近くの町立内之浦小学校(児童数83人)で目を引くのは巨大なロケットの模型だ。1962年に観測所ができて3年後、PTAが明るい未来を願って建てた。「ロケットに集まれ」。内村英人教頭(51)の校内放送での呼びかけに、児童たちがうれしそうに駆け寄る。
ロケットは今も学校のシンボルで、町民の誇りだ。
■パレードで成功祝う
内之浦は「日本の宇宙開発の父」と呼ばれた糸川英夫博士(1912~99)が、60年に全国を行脚して見つけた。当時、ロケットは秋田県から日本海側へ打ち上げていたが、性能が向上し、広い太平洋側に発射場を移す必要があった。
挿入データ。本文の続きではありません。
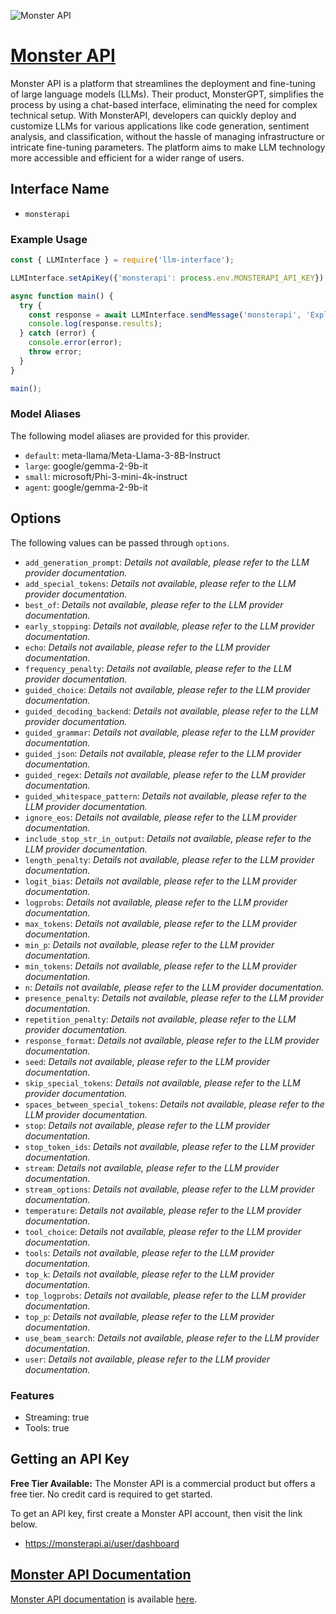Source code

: ![Monster API](https://monsterapi.ai/images/monster_social_share.png)

# [Monster API](https://www.monsterapi.ai)

Monster API is a platform that streamlines the deployment and fine-tuning of large language models (LLMs). Their product, MonsterGPT, simplifies the process by using a chat-based interface, eliminating the need for complex technical setup. With MonsterAPI, developers can quickly deploy and customize LLMs for various applications like code generation, sentiment analysis, and classification, without the hassle of managing infrastructure or intricate fine-tuning parameters. The platform aims to make LLM technology more accessible and efficient for a wider range of users.

## Interface Name

- `monsterapi`

### Example Usage

```javascript
const { LLMInterface } = require('llm-interface');

LLMInterface.setApiKey({'monsterapi': process.env.MONSTERAPI_API_KEY});

async function main() {
  try {
    const response = await LLMInterface.sendMessage('monsterapi', 'Explain the importance of low latency LLMs.');
    console.log(response.results);
  } catch (error) {
    console.error(error);
    throw error;
  }
}

main();
```

### Model Aliases

The following model aliases are provided for this provider. 

- `default`: meta-llama/Meta-Llama-3-8B-Instruct
- `large`: google/gemma-2-9b-it
- `small`: microsoft/Phi-3-mini-4k-instruct
- `agent`: google/gemma-2-9b-it


## Options

The following values can be passed through `options`.

- `add_generation_prompt`: _Details not available, please refer to the LLM provider documentation._
- `add_special_tokens`: _Details not available, please refer to the LLM provider documentation._
- `best_of`: _Details not available, please refer to the LLM provider documentation._
- `early_stopping`: _Details not available, please refer to the LLM provider documentation._
- `echo`: _Details not available, please refer to the LLM provider documentation._
- `frequency_penalty`: _Details not available, please refer to the LLM provider documentation._
- `guided_choice`: _Details not available, please refer to the LLM provider documentation._
- `guided_decoding_backend`: _Details not available, please refer to the LLM provider documentation._
- `guided_grammar`: _Details not available, please refer to the LLM provider documentation._
- `guided_json`: _Details not available, please refer to the LLM provider documentation._
- `guided_regex`: _Details not available, please refer to the LLM provider documentation._
- `guided_whitespace_pattern`: _Details not available, please refer to the LLM provider documentation._
- `ignore_eos`: _Details not available, please refer to the LLM provider documentation._
- `include_stop_str_in_output`: _Details not available, please refer to the LLM provider documentation._
- `length_penalty`: _Details not available, please refer to the LLM provider documentation._
- `logit_bias`: _Details not available, please refer to the LLM provider documentation._
- `logprobs`: _Details not available, please refer to the LLM provider documentation._
- `max_tokens`: _Details not available, please refer to the LLM provider documentation._
- `min_p`: _Details not available, please refer to the LLM provider documentation._
- `min_tokens`: _Details not available, please refer to the LLM provider documentation._
- `n`: _Details not available, please refer to the LLM provider documentation._
- `presence_penalty`: _Details not available, please refer to the LLM provider documentation._
- `repetition_penalty`: _Details not available, please refer to the LLM provider documentation._
- `response_format`: _Details not available, please refer to the LLM provider documentation._
- `seed`: _Details not available, please refer to the LLM provider documentation._
- `skip_special_tokens`: _Details not available, please refer to the LLM provider documentation._
- `spaces_between_special_tokens`: _Details not available, please refer to the LLM provider documentation._
- `stop`: _Details not available, please refer to the LLM provider documentation._
- `stop_token_ids`: _Details not available, please refer to the LLM provider documentation._
- `stream`: _Details not available, please refer to the LLM provider documentation._
- `stream_options`: _Details not available, please refer to the LLM provider documentation._
- `temperature`: _Details not available, please refer to the LLM provider documentation._
- `tool_choice`: _Details not available, please refer to the LLM provider documentation._
- `tools`: _Details not available, please refer to the LLM provider documentation._
- `top_k`: _Details not available, please refer to the LLM provider documentation._
- `top_logprobs`: _Details not available, please refer to the LLM provider documentation._
- `top_p`: _Details not available, please refer to the LLM provider documentation._
- `use_beam_search`: _Details not available, please refer to the LLM provider documentation._
- `user`: _Details not available, please refer to the LLM provider documentation._


### Features

- Streaming: true
- Tools: true


## Getting an API Key

**Free Tier Available:** The Monster API is a commercial product but offers a free tier. No credit card is required to get started.

To get an API key, first create a Monster API account, then visit the link below.

- https://monsterapi.ai/user/dashboard


## [Monster API Documentation](https://developer.monsterapi.ai/)

[Monster API documentation](https://developer.monsterapi.ai/) is available [here](https://developer.monsterapi.ai/).
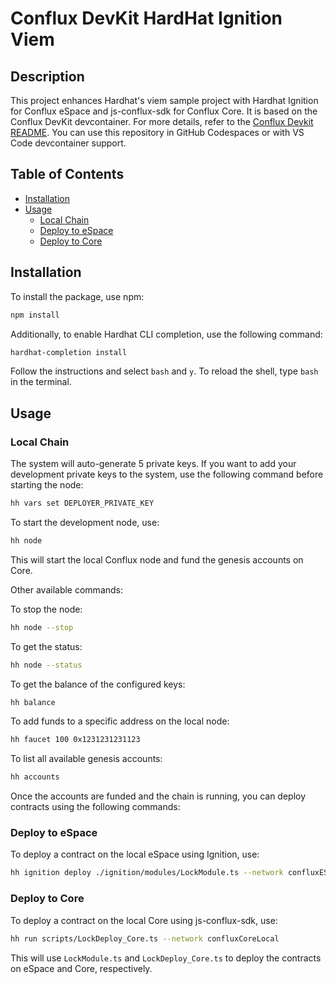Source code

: # Conflux DevKit HardHat Ignition Viem

## Description

This project enhances Hardhat's viem sample project with Hardhat Ignition for Conflux eSpace and js-conflux-sdk for Conflux Core. It is based on the Conflux DevKit devcontainer. For more details, refer to the [Conflux Devkit README](https://github.com/SPCFXDA/conflux-devkit/blob/main/README.md). You can use this repository in GitHub Codespaces or with VS Code devcontainer support.

## Table of Contents

- [Installation](#installation)
- [Usage](#usage)
  - [Local Chain](#local-chain)
  - [Deploy to eSpace](#deploy-to-espace)
  - [Deploy to Core](#deploy-to-core)

## Installation

To install the package, use npm:

```bash
npm install
```

Additionally, to enable Hardhat CLI completion, use the following command:

```bash
hardhat-completion install
```

Follow the instructions and select `bash` and `y`. To reload the shell, type `bash` in the terminal.

## Usage

### Local Chain

The system will auto-generate 5 private keys. If you want to add your development private keys to the system, use the following command before starting the node:

```bash
hh vars set DEPLOYER_PRIVATE_KEY
```

To start the development node, use:

```bash
hh node
```

This will start the local Conflux node and fund the genesis accounts on Core. 

Other available commands:

To stop the node:

```bash
hh node --stop
```

To get the status:

```bash
hh node --status
```

To get the balance of the configured keys:

```bash
hh balance
```

To add funds to a specific address on the local node:

```bash
hh faucet 100 0x1231231231123
```

To list all available genesis accounts:

```bash
hh accounts
```

Once the accounts are funded and the chain is running, you can deploy contracts using the following commands:

### Deploy to eSpace

To deploy a contract on the local eSpace using Ignition, use:

```bash
hh ignition deploy ./ignition/modules/LockModule.ts --network confluxESpaceLocal
```

### Deploy to Core

To deploy a contract on the local Core using js-conflux-sdk, use:

```bash
hh run scripts/LockDeploy_Core.ts --network confluxCoreLocal
```

This will use `LockModule.ts` and `LockDeploy_Core.ts` to deploy the contracts on eSpace and Core, respectively.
町内には本土決戦に備えた要塞(ようさい)跡が残っていた。「軍事目的ではないか」との町民の警戒心を、博士自ら「科学技術発展のため」と説明し、解きほぐしていった。「そこから糸川先生たちと町民の二人三脚が始まったようです」。町産業創出課の渡会実課長(55)は言う。男性が出稼ぎで留守がちだったため、婦人会の女性たちがツルハシを手に道路建設に汗を流した。